_Problem statement_
Your task is to print all of the entries exactly, though the pictures should not be included.
========================================================================
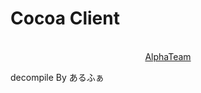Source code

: # Cocoa Client
<p align="center">
  <br><a href="https://discord.gg/alpha-team">AlphaTeam</a>
</p>
 decompile By あるふぁ

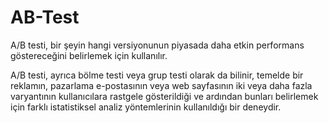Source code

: # AB-Test
A/B testi, bir şeyin hangi versiyonunun piyasada daha etkin performans göstereceğini belirlemek için kullanılır.

A/B testi, ayrıca bölme testi veya grup testi olarak da bilinir, temelde bir reklamın, pazarlama e-postasının veya web sayfasının iki veya daha fazla varyantının kullanıcılara rastgele gösterildiği ve ardından bunları belirlemek için farklı istatistiksel analiz yöntemlerinin kullanıldığı bir deneydir.

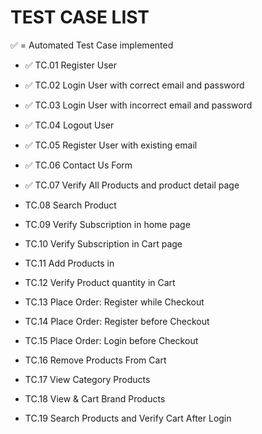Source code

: # TEST CASE LIST

✅ = Automated Test Case implemented

- ✅ TC.01 Register User
- ✅ TC.02 Login User with correct email and password
- ✅ TC.03 Login User with incorrect email and password
- ✅ TC.04 Logout User
- ✅ TC.05 Register User with existing email

- ✅ TC.06 Contact Us Form
- ✅ TC.07 Verify All Products and product detail page
- TC.08 Search Product
- TC.09 Verify Subscription in home page

- TC.10 Verify Subscription in Cart page
- TC.11 Add Products in
- TC.12 Verify Product quantity in Cart
- TC.13 Place Order: Register while Checkout
- TC.14 Place Order: Register before Checkout

- TC.15 Place Order: Login before Checkout
- TC.16 Remove Products From Cart
- TC.17 View Category Products
- TC.18 View & Cart Brand Products
- TC.19 Search Products and Verify Cart After Login
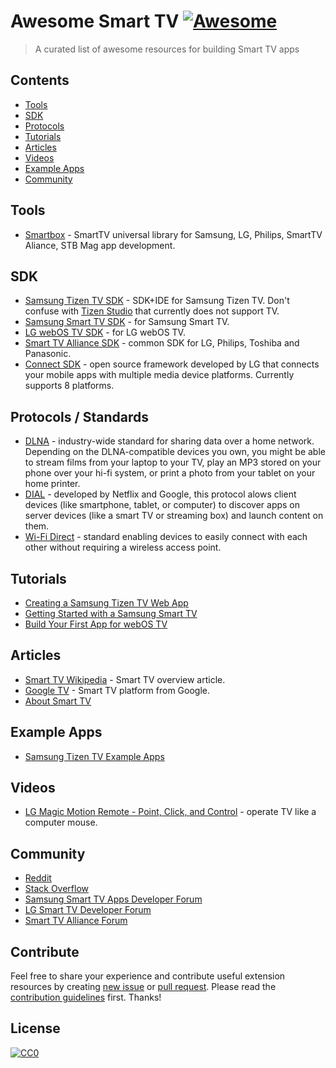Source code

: # Awesome Smart TV [![Awesome](https://cdn.rawgit.com/sindresorhus/awesome/d7305f38d29fed78fa85652e3a63e154dd8e8829/media/badge.svg)](https://github.com/sindresorhus/awesome)

> A curated list of awesome resources for building Smart TV apps

## Contents
* [Tools](#tools)
* [SDK](#sdk)
* [Protocols](#protocols)
* [Tutorials](#tutorials)
* [Articles](#articles)
* [Videos](#articles) 
* [Example Apps](#exampleapps)
* [Community](#community)

## Tools
* [Smartbox](https://github.com/immosmart/smartbox) - SmartTV universal library for Samsung, LG, Philips, SmartTV Aliance, STB Mag app development.

## SDK
* [Samsung Tizen TV SDK](https://www.samsungdforum.com/TizenDevtools/SdkDownload) - SDK+IDE for Samsung Tizen TV. Don't confuse with [Tizen Studio](https://developer.tizen.org/ko/development/tizen-studio/download) that currently does not support TV.
* [Samsung Smart TV SDK](https://www.samsungdforum.com/Devtools/SdkDownload) - for Samsung Smart TV.
* [LG webOS TV SDK](http://developer.lge.com/webOSTV/sdk/web-sdk) - for LG webOS TV.
* [Smart TV Alliance SDK](https://developers.smarttv-alliance.org) - common SDK for LG, Philips, Toshiba and Panasonic.
* [Connect SDK](http://www.svlconnectsdk.com/) - open source framework developed by LG that connects your mobile apps with multiple media device platforms. Currently supports 8 platforms.

## Protocols / Standards
* [DLNA](https://en.wikipedia.org/wiki/Digital_Living_Network_Alliance) - industry-wide standard for sharing data over a home network. Depending on the DLNA-compatible devices you own, you might be able to stream films from your laptop to your TV, play an MP3 stored on your phone over your hi-fi system, or print a photo from your tablet on your home printer.
* [DIAL](http://www.dial-multiscreen.org/) - developed by Netflix and Google, this protocol alows client devices (like smartphone, tablet, or computer) to discover apps on server devices (like a smart TV or streaming box) and launch content on them.
* [Wi-Fi Direct](https://en.wikipedia.org/wiki/Wi-Fi_Direct) - standard enabling devices to easily connect with each other without requiring a wireless access point.

## Tutorials
* [Creating a Samsung Tizen TV Web App](https://www.samsungdforum.com/TizenGuide/tizen1221/index.html)
* [Getting Started with a Samsung Smart TV](http://www.samsung.com/global/article/articleDetailView.do?atcl_id=61689)
* [Build Your First App for webOS TV](http://developer.lge.com/webOSTV/develop/web-app/getting-started/building-your-first-web-app-webos-tv/)

## Articles
* [Smart TV Wikipedia](https://en.wikipedia.org/wiki/Smart_TV) - Smart TV overview article.
* [Google TV](https://en.wikipedia.org/wiki/Google_TV) - Smart TV platform from Google. 
* [About Smart TV](https://www.yourappontv.com/about-smart-tv) 

## Example Apps
* [Samsung Tizen TV Example Apps](https://www.samsungdforum.com/TizenSampleGuide/)

## Videos
* [LG Magic Motion Remote - Point, Click, and Control](https://youtu.be/yxu0G7jM_us) - operate TV like a computer mouse.

## Community
* [Reddit](https://www.reddit.com/r/smarttv)
* [Stack Overflow](http://stackoverflow.com/questions/tagged/smart-tv)
* [Samsung Smart TV Apps Developer Forum](https://www.samsungdforum.com/)
* [LG Smart TV Developer Forum](http://developer.lge.com/community/forums/RetrieveForumList.dev?prodTypeCode=TV)
* [Smart TV Alliance Forum](https://developers.smarttv-alliance.org/forum/index.php)

## Contribute
Feel free to share your experience and contribute useful extension resources by creating [new issue](issues/new) or [pull request](compare).
Please read the [contribution guidelines](contributing.md) first. Thanks!

## License
[![CC0](http://mirrors.creativecommons.org/presskit/buttons/88x31/svg/cc-zero.svg)](https://creativecommons.org/publicdomain/zero/1.0/)
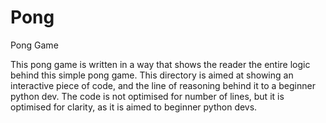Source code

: # Pong
Pong Game 

This pong game is written in a way that shows the reader the entire logic behind this simple pong game.
This directory is aimed at showing an interactive piece of code, and the line of reasoning behind it to a beginner python dev. 
The code is not optimised for number of lines, but it is optimised for clarity, as it is aimed to beginner python devs.
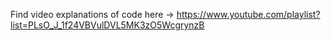 Find video explanations of code here -> https://www.youtube.com/playlist?list=PLsO_J_1f24VBVulDVL5MK3zO5WcgrynzB
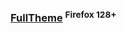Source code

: 
### [FullTheme](https://raw.githubusercontent.com/VitaliyVstyle/VitaliyVstyle.github.io/main/UserChromeFiles/FullTheme/FullTheme.zip) <sup>Firefox 128+</sup>


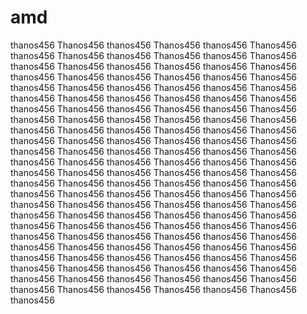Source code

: # amd
thanos456 Thanos456 thanos456 Thanos456 thanos456 Thanos456 thanos456 Thanos456 thanos456 Thanos456 thanos456 Thanos456 thanos456 Thanos456 thanos456 Thanos456 thanos456 Thanos456 thanos456 Thanos456 thanos456 Thanos456 thanos456 Thanos456 thanos456 Thanos456 thanos456 Thanos456 thanos456 Thanos456 thanos456 Thanos456 thanos456 Thanos456 thanos456 Thanos456 thanos456 Thanos456 thanos456 Thanos456 thanos456 Thanos456 thanos456 Thanos456 thanos456 Thanos456 thanos456 Thanos456 thanos456 Thanos456 thanos456 Thanos456 thanos456 Thanos456 thanos456 Thanos456 thanos456 Thanos456 thanos456 Thanos456 thanos456 Thanos456 thanos456 Thanos456 thanos456 Thanos456 thanos456 Thanos456 thanos456 Thanos456 thanos456 Thanos456 thanos456 Thanos456 thanos456 Thanos456 thanos456 Thanos456 thanos456 Thanos456 thanos456 Thanos456 thanos456 Thanos456 thanos456 Thanos456 thanos456 Thanos456 thanos456 Thanos456 thanos456 Thanos456 thanos456 Thanos456 thanos456 Thanos456 thanos456 Thanos456 thanos456 Thanos456 thanos456 Thanos456 thanos456 Thanos456 thanos456 Thanos456 thanos456 Thanos456 thanos456 Thanos456 thanos456 Thanos456 thanos456 Thanos456 thanos456 Thanos456 thanos456 Thanos456 thanos456 Thanos456 thanos456 Thanos456 thanos456 Thanos456 thanos456 Thanos456 thanos456 Thanos456 thanos456 Thanos456 thanos456 Thanos456 thanos456 Thanos456 thanos456 Thanos456 thanos456 Thanos456 thanos456 Thanos456 thanos456 Thanos456 thanos456 Thanos456 thanos456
========================================================================
_Reply_
Source code

: # Cocoa Client
<p align="center">
  <br><a href="https://discord.gg/alpha-team">AlphaTeam</a>
</p>
 decompile By あるふぁ

Source code

: # AB-Test
A/B testi, bir şeyin hangi versiyonunun piyasada daha etkin performans göstereceğini belirlemek için kullanılır.

A/B testi, ayrıca bölme testi veya grup testi olarak da bilinir, temelde bir reklamın, pazarlama e-postasının veya web sayfasının iki veya daha fazla varyantının kullanıcılara rastgele gösterildiği ve ardından bunları belirlemek için farklı istatistiksel analiz yöntemlerinin kullanıldığı bir deneydir.

Source code

: # TEST CASE LIST

✅ = Automated Test Case implemented

- ✅ TC.01 Register User
- ✅ TC.02 Login User with correct email and password
- ✅ TC.03 Login User with incorrect email and password
- ✅ TC.04 Logout User
- ✅ TC.05 Register User with existing email

- ✅ TC.06 Contact Us Form
- ✅ TC.07 Verify All Products and product detail page
- TC.08 Search Product
- TC.09 Verify Subscription in home page

- TC.10 Verify Subscription in Cart page
- TC.11 Add Products in
- TC.12 Verify Product quantity in Cart
- TC.13 Place Order: Register while Checkout
- TC.14 Place Order: Register before Checkout

- TC.15 Place Order: Login before Checkout
- TC.16 Remove Products From Cart
- TC.17 View Category Products
- TC.18 View & Cart Brand Products
- TC.19 Search Products and Verify Cart After Login
Source code

: # Awesome Smart TV [![Awesome](https://cdn.rawgit.com/sindresorhus/awesome/d7305f38d29fed78fa85652e3a63e154dd8e8829/media/badge.svg)](https://github.com/sindresorhus/awesome)

> A curated list of awesome resources for building Smart TV apps

## Contents
* [Tools](#tools)
* [SDK](#sdk)
* [Protocols](#protocols)
* [Tutorials](#tutorials)
* [Articles](#articles)
* [Videos](#articles) 
* [Example Apps](#exampleapps)
* [Community](#community)

## Tools
* [Smartbox](https://github.com/immosmart/smartbox) - SmartTV universal library for Samsung, LG, Philips, SmartTV Aliance, STB Mag app development.

## SDK
* [Samsung Tizen TV SDK](https://www.samsungdforum.com/TizenDevtools/SdkDownload) - SDK+IDE for Samsung Tizen TV. Don't confuse with [Tizen Studio](https://developer.tizen.org/ko/development/tizen-studio/download) that currently does not support TV.
* [Samsung Smart TV SDK](https://www.samsungdforum.com/Devtools/SdkDownload) - for Samsung Smart TV.
* [LG webOS TV SDK](http://developer.lge.com/webOSTV/sdk/web-sdk) - for LG webOS TV.
* [Smart TV Alliance SDK](https://developers.smarttv-alliance.org) - common SDK for LG, Philips, Toshiba and Panasonic.
* [Connect SDK](http://www.svlconnectsdk.com/) - open source framework developed by LG that connects your mobile apps with multiple media device platforms. Currently supports 8 platforms.

## Protocols / Standards
* [DLNA](https://en.wikipedia.org/wiki/Digital_Living_Network_Alliance) - industry-wide standard for sharing data over a home network. Depending on the DLNA-compatible devices you own, you might be able to stream films from your laptop to your TV, play an MP3 stored on your phone over your hi-fi system, or print a photo from your tablet on your home printer.
* [DIAL](http://www.dial-multiscreen.org/) - developed by Netflix and Google, this protocol alows client devices (like smartphone, tablet, or computer) to discover apps on server devices (like a smart TV or streaming box) and launch content on them.
* [Wi-Fi Direct](https://en.wikipedia.org/wiki/Wi-Fi_Direct) - standard enabling devices to easily connect with each other without requiring a wireless access point.

## Tutorials
* [Creating a Samsung Tizen TV Web App](https://www.samsungdforum.com/TizenGuide/tizen1221/index.html)
* [Getting Started with a Samsung Smart TV](http://www.samsung.com/global/article/articleDetailView.do?atcl_id=61689)
* [Build Your First App for webOS TV](http://developer.lge.com/webOSTV/develop/web-app/getting-started/building-your-first-web-app-webos-tv/)

## Articles
* [Smart TV Wikipedia](https://en.wikipedia.org/wiki/Smart_TV) - Smart TV overview article.
* [Google TV](https://en.wikipedia.org/wiki/Google_TV) - Smart TV platform from Google. 
* [About Smart TV](https://www.yourappontv.com/about-smart-tv) 

## Example Apps
* [Samsung Tizen TV Example Apps](https://www.samsungdforum.com/TizenSampleGuide/)

## Videos
* [LG Magic Motion Remote - Point, Click, and Control](https://youtu.be/yxu0G7jM_us) - operate TV like a computer mouse.

## Community
* [Reddit](https://www.reddit.com/r/smarttv)
* [Stack Overflow](http://stackoverflow.com/questions/tagged/smart-tv)
* [Samsung Smart TV Apps Developer Forum](https://www.samsungdforum.com/)
* [LG Smart TV Developer Forum](http://developer.lge.com/community/forums/RetrieveForumList.dev?prodTypeCode=TV)
* [Smart TV Alliance Forum](https://developers.smarttv-alliance.org/forum/index.php)

## Contribute
Feel free to share your experience and contribute useful extension resources by creating [new issue](issues/new) or [pull request](compare).
Please read the [contribution guidelines](contributing.md) first. Thanks!

## License
[![CC0](http://mirrors.creativecommons.org/presskit/buttons/88x31/svg/cc-zero.svg)](https://creativecommons.org/publicdomain/zero/1.0/)
Source code

: # Pong
Pong Game 

This pong game is written in a way that shows the reader the entire logic behind this simple pong game.
This directory is aimed at showing an interactive piece of code, and the line of reasoning behind it to a beginner python dev. 
The code is not optimised for number of lines, but it is optimised for clarity, as it is aimed to beginner python devs.
 Find video explanations of code here -> https://www.youtube.com/playlist?list=PLsO_J_1f24VBVulDVL5MK3zO5WcgrynzB
Source code

: 
### [FullTheme](https://raw.githubusercontent.com/VitaliyVstyle/VitaliyVstyle.github.io/main/UserChromeFiles/FullTheme/FullTheme.zip) <sup>Firefox 128+</sup>


Source code

: # amd
thanos456 Thanos456 thanos456 Thanos456 thanos456 Thanos456 thanos456 Thanos456 thanos456 Thanos456 thanos456 Thanos456 thanos456 Thanos456 thanos456 Thanos456 thanos456 Thanos456 thanos456 Thanos456 thanos456 Thanos456 thanos456 Thanos456 thanos456 Thanos456 thanos456 Thanos456 thanos456 Thanos456 thanos456 Thanos456 thanos456 Thanos456 thanos456 Thanos456 thanos456 Thanos456 thanos456 Thanos456 thanos456 Thanos456 thanos456 Thanos456 thanos456 Thanos456 thanos456 Thanos456 thanos456 Thanos456 thanos456 Thanos456 thanos456 Thanos456 thanos456 Thanos456 thanos456 Thanos456 thanos456 Thanos456 thanos456 Thanos456 thanos456 Thanos456 thanos456 Thanos456 thanos456 Thanos456 thanos456 Thanos456 thanos456 Thanos456 thanos456 Thanos456 thanos456 Thanos456 thanos456 Thanos456 thanos456 Thanos456 thanos456 Thanos456 thanos456 Thanos456 thanos456 Thanos456 thanos456 Thanos456 thanos456 Thanos456 thanos456 Thanos456 thanos456 Thanos456 thanos456 Thanos456 thanos456 Thanos456 thanos456 Thanos456 thanos456 Thanos456 thanos456 Thanos456 thanos456 Thanos456 thanos456 Thanos456 thanos456 Thanos456 thanos456 Thanos456 thanos456 Thanos456 thanos456 Thanos456 thanos456 Thanos456 thanos456 Thanos456 thanos456 Thanos456 thanos456 Thanos456 thanos456 Thanos456 thanos456 Thanos456 thanos456 Thanos456 thanos456 Thanos456 thanos456 Thanos456 thanos456 Thanos456 thanos456 Thanos456 thanos456 Thanos456 thanos456 Thanos456 thanos456 Thanos456 thanos456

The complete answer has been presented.